Ayer debía comenzar el juicio por la muerte de Gerardo José Subirán, ocurrida el 1 de setiembre de 2001. Luego de numerosos recursos ante la Cámara de Apelaciones en lo Penal de Instrucción y hasta en la Corte Suprema se había podido fijar fecha de audiencia. Pero el debate se suspendió nuevamente: la fiscala de Cámara Juana Prieto de Sólimo, que debía sostener la acusación contra los imputados Luis "Goyo" Saguir y Pablo "El Mocho" Medina, tenía a su cargo, además, la representación del Ministerio Público en el juicio que se está desarrollando por la agresión que sufrió el 3 de mayo de 2002 el periodista Daniel Malnatti. Por eso, ella le pidió a su colega Daniel Marranzino que la subrogara. "Yo puedo estar en el juicio sólo por la audiencia de hoy (por ayer), ya que mañana tengo otros juicios. Además, no conozco nada de la causa", le explicó Marranzino a la presidenta del Tribunal de la sala III, Ana Lía Castillo de Ayusa. Entonces, el querellante Jorge Lobo Aragón se opuso. "Entiendo los problemas que hay con las vacantes, pero es una falta de respeto para los acusados y para los familiares de las víctimas", esgrimió. La audiencia pasó para el 10 de agosto. Pero, entonces, otro de los vocales, Carlos Norry (Sala I), estará a días de jubilarse. Otro que ya inició los trámites para retirarse es Julio Espíndola Aráoz (Sala I).

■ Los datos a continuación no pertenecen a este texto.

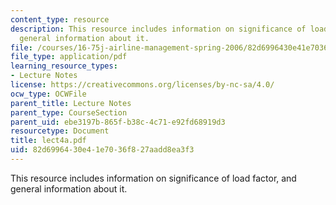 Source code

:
 ```yaml
---
content_type: resource
description: This resource includes information on significance of load factor, and
  general information about it.
file: /courses/16-75j-airline-management-spring-2006/82d6996430e41e7036f827aadd8ea3f3_lect4a.pdf
file_type: application/pdf
learning_resource_types:
- Lecture Notes
license: https://creativecommons.org/licenses/by-nc-sa/4.0/
ocw_type: OCWFile
parent_title: Lecture Notes
parent_type: CourseSection
parent_uid: ebe3197b-865f-b38c-4c71-e92fd68919d3
resourcetype: Document
title: lect4a.pdf
uid: 82d69964-30e4-1e70-36f8-27aadd8ea3f3
---
```

This resource includes information on significance of load factor, and general information about it. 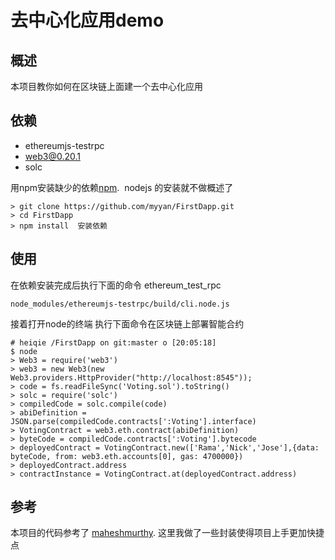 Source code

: # 去中心化应用demo


## 概述

本项目教你如何在区块链上面建一个去中心化应用

## 依赖

* ethereumjs-testrpc 
* web3@0.20.1
* solc

用npm安装缺少的依赖[npm](https://www.npmjs.com/).  nodejs 的安装就不做概述了

```
> git clone https://github.com/myyan/FirstDapp.git
> cd FirstDapp
> npm install  安装依赖
```

## 使用

在依赖安装完成后执行下面的命令 ethereum_test_rpc
```
node_modules/ethereumjs-testrpc/build/cli.node.js
```
接着打开node的终端 执行下面命令在区块链上部署智能合约

```
# heiqie /FirstDapp on git:master o [20:05:18]
$ node
> Web3 = require('web3')
> web3 = new Web3(new Web3.providers.HttpProvider("http://localhost:8545"));
> code = fs.readFileSync('Voting.sol').toString()
> solc = require('solc')
> compiledCode = solc.compile(code)
> abiDefinition = JSON.parse(compiledCode.contracts[':Voting'].interface)
> VotingContract = web3.eth.contract(abiDefinition)
> byteCode = compiledCode.contracts[':Voting'].bytecode
> deployedContract = VotingContract.new(['Rama','Nick','Jose'],{data: byteCode, from: web3.eth.accounts[0], gas: 4700000})
> deployedContract.address
> contractInstance = VotingContract.at(deployedContract.address)
```



## 参考

本项目的代码参考了 [maheshmurthy](https://gist.github.com/maheshmurthy). 这里我做了一些封装使得项目上手更加快捷点
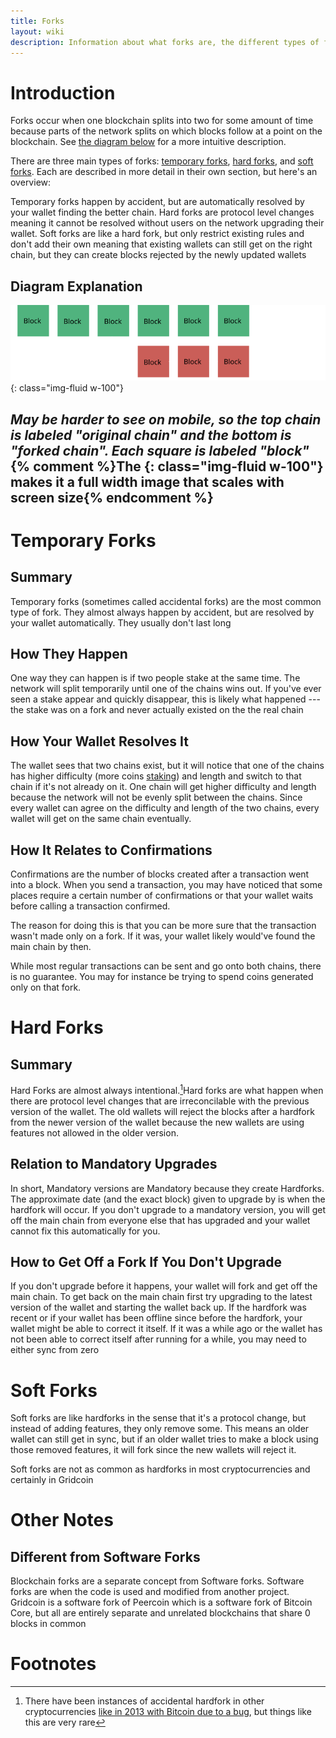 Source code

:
 ```yaml
---
title: Forks
layout: wiki
description: Information about what forks are, the different types of forks and more
---
```


# Introduction

Forks occur when one blockchain splits into two for some amount of time because parts of the network 
splits on which blocks follow at a point on the blockchain. See [the diagram below](#diagram-explanation "wikilink") 
for a more intuitive description.

There are three main types of forks: [temporary forks](#temporary-forks "wikilink"), 
[hard forks](#hard-forks "wikilink"), and [soft forks](#soft-forks "wikilink"). 
Each are described in more detail in their own section, but here's an overview:


Temporary forks happen by accident, but are automatically resolved by your wallet finding the better chain.
Hard forks are protocol level changes meaning it cannot be resolved without users
on the network upgrading their wallet. Soft forks are like a hard fork, but only
restrict existing rules and don't add their own meaning that existing wallets
can still get on the right chain, but they can create blocks rejected by the newly updated
wallets

## Diagram Explanation

![diagram showing a chain of blocks on the top labeled original chain with a split and a second chain at the bottom labeled forked chain](/assets/img/wiki/fork-diagram.svg){: class="img-fluid w-100"}

*May be harder to see on mobile, so the top chain is labeled "original chain" and the bottom is "forked chain". Each square is labeled "block"*
{% comment %}The {: class="img-fluid w-100"} makes it a full width image that scales with screen size{% endcomment %}
---
# Temporary Forks

## Summary

Temporary forks (sometimes called accidental forks) are the most common type of fork. 
They almost always happen by accident, but are resolved by your wallet automatically. 
They usually don't last long

## How They Happen

One way they can happen is if two people stake at the same time. The network
will split temporarily until one of the chains wins out. 
If you've ever seen a stake appear and quickly disappear, this is likely what happened --- the stake
was on a fork and never actually existed on the the real chain

## How Your Wallet Resolves It

The wallet sees that two chains exist, but it will notice that one of the chains 
has higher difficulty (more coins [staking](staking "wikilink")) and length and switch to that chain if it's not already on it. 
One chain will get higher difficulty and length because the network will not be evenly split between the chains. 
Since every wallet can agree on the difficulty and length of the two chains, every wallet will get on the same chain eventually.

## How It Relates to Confirmations

Confirmations are the number of blocks created after a transaction went into a block.
When you send a transaction, you may have noticed that some places require a certain
number of confirmations or that your wallet waits before calling a transaction 
confirmed. 

The reason for doing this is that you can be more sure that the transaction
wasn't made only on a fork. If it was, your wallet likely would've found
the main chain by then. 

While most regular transactions can be sent and go onto both chains, there is
no guarantee. You may for instance be trying to spend coins generated only 
on that fork.


# Hard Forks

## Summary

Hard Forks are almost always intentional.[^1]Hard forks are what happen when there 
are protocol level changes that are irreconcilable with the previous version of the wallet. 
The old wallets will reject the blocks after a hardfork from the newer version of 
the wallet because the new wallets are using features not allowed in the older version.

## Relation to Mandatory Upgrades

In short, Mandatory versions are Mandatory because they create Hardforks. The approximate
date (and the exact block) given to upgrade by is when the hardfork will occur. 
If you don't upgrade to a mandatory version, you will get off the main chain from
everyone else that has upgraded and your wallet cannot fix this automatically for you.

## How to Get Off a Fork If You Don't Upgrade

If you don't upgrade before it happens, your wallet will fork and get off the main
chain. To get back on the main chain first try upgrading to the latest
version of the wallet and starting the wallet back up. If the hardfork was recent
or if your wallet has been offline since before the hardfork, your wallet might
be able to correct it itself. If it was a while ago or the wallet has not been
able to correct itself after running for a while, you may need to either sync 
from zero


# Soft Forks

Soft forks are like hardforks in the sense that it's a protocol change, but 
instead of adding features, they only remove some. This means an older wallet 
can still get in sync, but if an older wallet tries to make a block using those 
removed features, it will fork since the new wallets will reject it. 

Soft forks are not as common as hardforks in most cryptocurrencies and certainly 
in Gridcoin 


# Other Notes

## Different from Software Forks

Blockchain forks are a separate concept from Software forks. Software forks
are when the code is used and modified from another project. Gridcoin is
a software fork of Peercoin which is a software fork of Bitcoin Core, but all are 
entirely separate and unrelated blockchains that share 0 blocks in common

# Footnotes

[^1]: There have been instances of accidental hardfork in other cryptocurrencies [like in 2013 with Bitcoin due to a bug](https://github.com/bitcoin/bips/blob/master/bip-0050.mediawiki), but things like this are very rare
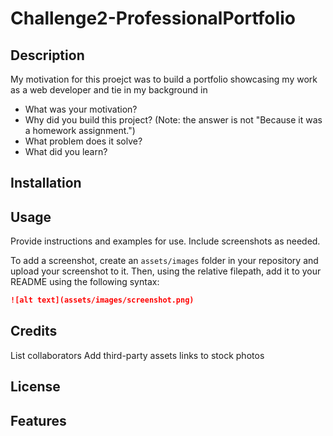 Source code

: # Challenge2-ProfessionalPortfolio

## Description

My motivation for this proejct was to build a portfolio showcasing my work as a web developer and tie in my background in 

- What was your motivation?
- Why did you build this project? (Note: the answer is not "Because it was a homework assignment.")
- What problem does it solve?
- What did you learn?

## Installation

## Usage

Provide instructions and examples for use. Include screenshots as needed.


To add a screenshot, create an `assets/images` folder in your repository and upload your screenshot to it. Then, using the relative filepath, add it to your README using the following syntax:


   ```md
   ![alt text](assets/images/screenshot.png)
   ```

## Credits

List collaborators
Add third-party assets
links to stock photos

## License


## Features
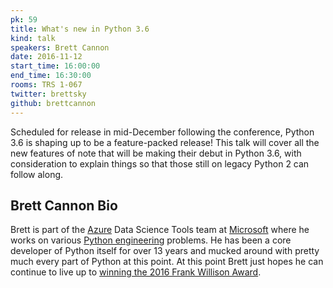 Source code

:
 ```yaml
---
pk: 59
title: What's new in Python 3.6
kind: talk
speakers: Brett Cannon
date: 2016-11-12
start_time: 16:00:00
end_time: 16:30:00
rooms: TRS 1-067
twitter: brettsky
github: brettcannon
---
```


Scheduled for release in mid-December following the conference, Python 3.6 is shaping up to be a feature-packed release! This talk will cover all the new features of note that will be making their debut in Python 3.6, with consideration to explain things so that those still on legacy Python 2 can follow along.

## Brett Cannon Bio

Brett is part of the [Azure](https://azure.microsoft.com/) Data Science Tools team at [Microsoft](https://www.microsoft.com/) where he works on various [Python engineering](https://blogs.msdn.microsoft.com/pythonengineering/) problems. He has been a core developer of Python itself for over 13 years and mucked around with pretty much every part of Python at this point. At this point Brett just hopes he can continue to live up to [winning the 2016 Frank Willison Award](http://pyfound.blogspot.com/2016/05/brett-cannon-wins-frank-willison-award.html). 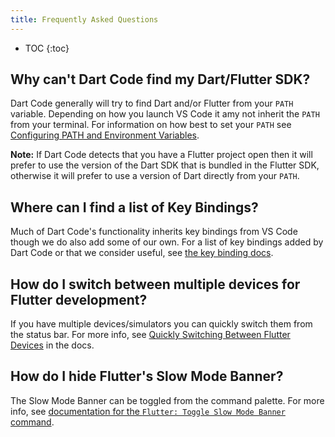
 ```yaml
---
title: Frequently Asked Questions
---
```


* TOC
{:toc}

<!-- TODO -->
<!-- TODO -->
<!-- TODO -->

## Why can't Dart Code find my Dart/Flutter SDK?

Dart Code generally will try to find Dart and/or Flutter from your `PATH` variable. Depending on how you launch VS Code it amy not inherit the `PATH` from your terminal. For information on how best to set your `PATH` see [Configuring PATH and Environment Variables](/docs/configuring-path-and-environment-variables/).

**Note:** If Dart Code detects that you have a Flutter project open then it will prefer to use the version of the Dart SDK that is bundled in the Flutter SDK, otherwise it will prefer to use a version of Dart directly from your `PATH`.

## Where can I find a list of Key Bindings?

Much of Dart Code's functionality inherits key bindings from VS Code though we do also add some of our own. For a list of key bindings added by Dart Code or that we consider useful, see [the key binding docs](/docs/key-bindings/).

## How do I switch between multiple devices for Flutter development?

If you have multiple devices/simulators you can quickly switch them from the status bar. For more info, see [Quickly Switching Between Flutter Devices](/docs/quickly-switching-between-flutter-devices/) in the docs.

## How do I hide Flutter's Slow Mode Banner?

The Slow Mode Banner can be toggled from the command palette. For more info, see [documentation for the `Flutter: Toggle Slow Mode Banner` command](/docs/debugging-commands/#flutter-toggle-slow-mode-banner).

Dos de los juicios en los que intervino ayer Páez de la Torre (integrando las Salas IV y VI) corrían peligro de prescribir si no se concretaban. Uno es por un abuso deshonesto y el otro, por un homicidio en grado de tentativa. La situación de las defensoras oficiales no es mejor. Muchas de ellas intervienen también en al menos dos debates diarios. A esto hay que sumarle que los camaristas también hacen las veces de jueces de ejecución de sentencia; eso sin contar la falta de espacio. Ayer el juicio oral por el caso Malnatti debió iniciarse en la sala de usos múltiples del Colegio de Abogados, ya que las dos de Tribunales estaban ocupadas.
Los vocales a los que consultó LA GACETA pidieron que no se los identificara. Sin embargo, no se mostraron molestos como consecuencia de la crítica situación. "Las cosas son así y vamos a seguir trabajando sin problemas", explicó uno de ellos. Todos son conscientes que de su labor depende la libertad de una persona.